____ RECORDS PROVIDED

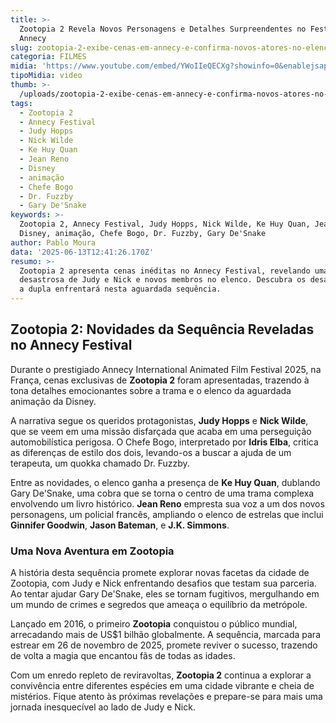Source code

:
```yaml
---
title: >-
  Zootopia 2 Revela Novos Personagens e Detalhes Surpreendentes no Festival de
  Annecy
slug: zootopia-2-exibe-cenas-em-annecy-e-confirma-novos-atores-no-elenco
categoria: FILMES
midia: 'https://www.youtube.com/embed/YWoIIeQECXg?showinfo=0&enablejsapi=1'
tipoMidia: video
thumb: >-
  /uploads/zootopia-2-exibe-cenas-em-annecy-e-confirma-novos-atores-no-elenco-thumb.png
tags:
  - Zootopia 2
  - Annecy Festival
  - Judy Hopps
  - Nick Wilde
  - Ke Huy Quan
  - Jean Reno
  - Disney
  - animação
  - Chefe Bogo
  - Dr. Fuzzby
  - Gary De'Snake
keywords: >-
  Zootopia 2, Annecy Festival, Judy Hopps, Nick Wilde, Ke Huy Quan, Jean Reno,
  Disney, animação, Chefe Bogo, Dr. Fuzzby, Gary De'Snake
author: Pablo Moura
data: '2025-06-13T12:41:26.170Z'
resumo: >-
  Zootopia 2 apresenta cenas inéditas no Annecy Festival, revelando uma missão
  desastrosa de Judy e Nick e novos membros no elenco. Descubra os desafios que
  a dupla enfrentará nesta aguardada sequência.
---
```


## Zootopia 2: Novidades da Sequência Reveladas no Annecy Festival

Durante o prestigiado Annecy International Animated Film Festival 2025, na França, cenas exclusivas de **Zootopia 2** foram apresentadas, trazendo à tona detalhes emocionantes sobre a trama e o elenco da aguardada animação da Disney.

A narrativa segue os queridos protagonistas, **Judy Hopps** e **Nick Wilde**, que se veem em uma missão disfarçada que acaba em uma perseguição automobilística perigosa. O Chefe Bogo, interpretado por **Idris Elba**, critica as diferenças de estilo dos dois, levando-os a buscar a ajuda de um terapeuta, um quokka chamado Dr. Fuzzby.

Entre as novidades, o elenco ganha a presença de **Ke Huy Quan**, dublando Gary De'Snake, uma cobra que se torna o centro de uma trama complexa envolvendo um livro histórico. **Jean Reno** empresta sua voz a um dos novos personagens, um policial francês, ampliando o elenco de estrelas que inclui **Ginnifer Goodwin**, **Jason Bateman**, e **J.K. Simmons**.

### Uma Nova Aventura em Zootopia

A história desta sequência promete explorar novas facetas da cidade de Zootopia, com Judy e Nick enfrentando desafios que testam sua parceria. Ao tentar ajudar Gary De'Snake, eles se tornam fugitivos, mergulhando em um mundo de crimes e segredos que ameaça o equilíbrio da metrópole.

Lançado em 2016, o primeiro **Zootopia** conquistou o público mundial, arrecadando mais de US$1 bilhão globalmente. A sequência, marcada para estrear em 26 de novembro de 2025, promete reviver o sucesso, trazendo de volta a magia que encantou fãs de todas as idades.

Com um enredo repleto de reviravoltas, **Zootopia 2** continua a explorar a convivência entre diferentes espécies em uma cidade vibrante e cheia de mistérios. Fique atento às próximas revelações e prepare-se para mais uma jornada inesquecível ao lado de Judy e Nick.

________

▸ **PROBLEM STATEMENT**:
Your answer must be an exact copy of the records, with every picture left out.

▸ **THE ANSWER**:
Source code

:
```yaml
---
title: >-
  Zootopia 2 Revela Novos Personagens e Detalhes Surpreendentes no Festival de
  Annecy
slug: zootopia-2-exibe-cenas-em-annecy-e-confirma-novos-atores-no-elenco
categoria: FILMES
midia: 'https://www.youtube.com/embed/YWoIIeQECXg?showinfo=0&enablejsapi=1'
tipoMidia: video
thumb: >-
  /uploads/zootopia-2-exibe-cenas-em-annecy-e-confirma-novos-atores-no-elenco-thumb.png
tags:
  - Zootopia 2
  - Annecy Festival
  - Judy Hopps
  - Nick Wilde
  - Ke Huy Quan
  - Jean Reno
  - Disney
  - animação
  - Chefe Bogo
  - Dr. Fuzzby
  - Gary De'Snake
keywords: >-
  Zootopia 2, Annecy Festival, Judy Hopps, Nick Wilde, Ke Huy Quan, Jean Reno,
  Disney, animação, Chefe Bogo, Dr. Fuzzby, Gary De'Snake
author: Pablo Moura
data: '2025-06-13T12:41:26.170Z'
resumo: >-
  Zootopia 2 apresenta cenas inéditas no Annecy Festival, revelando uma missão
  desastrosa de Judy e Nick e novos membros no elenco. Descubra os desafios que
  a dupla enfrentará nesta aguardada sequência.
---
```


## Zootopia 2: Novidades da Sequência Reveladas no Annecy Festival

Durante o prestigiado Annecy International Animated Film Festival 2025, na França, cenas exclusivas de **Zootopia 2** foram apresentadas, trazendo à tona detalhes emocionantes sobre a trama e o elenco da aguardada animação da Disney.

A narrativa segue os queridos protagonistas, **Judy Hopps** e **Nick Wilde**, que se veem em uma missão disfarçada que acaba em uma perseguição automobilística perigosa. O Chefe Bogo, interpretado por **Idris Elba**, critica as diferenças de estilo dos dois, levando-os a buscar a ajuda de um terapeuta, um quokka chamado Dr. Fuzzby.

Entre as novidades, o elenco ganha a presença de **Ke Huy Quan**, dublando Gary De'Snake, uma cobra que se torna o centro de uma trama complexa envolvendo um livro histórico. **Jean Reno** empresta sua voz a um dos novos personagens, um policial francês, ampliando o elenco de estrelas que inclui **Ginnifer Goodwin**, **Jason Bateman**, e **J.K. Simmons**.

### Uma Nova Aventura em Zootopia

A história desta sequência promete explorar novas facetas da cidade de Zootopia, com Judy e Nick enfrentando desafios que testam sua parceria. Ao tentar ajudar Gary De'Snake, eles se tornam fugitivos, mergulhando em um mundo de crimes e segredos que ameaça o equilíbrio da metrópole.

Lançado em 2016, o primeiro **Zootopia** conquistou o público mundial, arrecadando mais de US$1 bilhão globalmente. A sequência, marcada para estrear em 26 de novembro de 2025, promete reviver o sucesso, trazendo de volta a magia que encantou fãs de todas as idades.

Com um enredo repleto de reviravoltas, **Zootopia 2** continua a explorar a convivência entre diferentes espécies em uma cidade vibrante e cheia de mistérios. Fique atento às próximas revelações e prepare-se para mais uma jornada inesquecível ao lado de Judy e Nick.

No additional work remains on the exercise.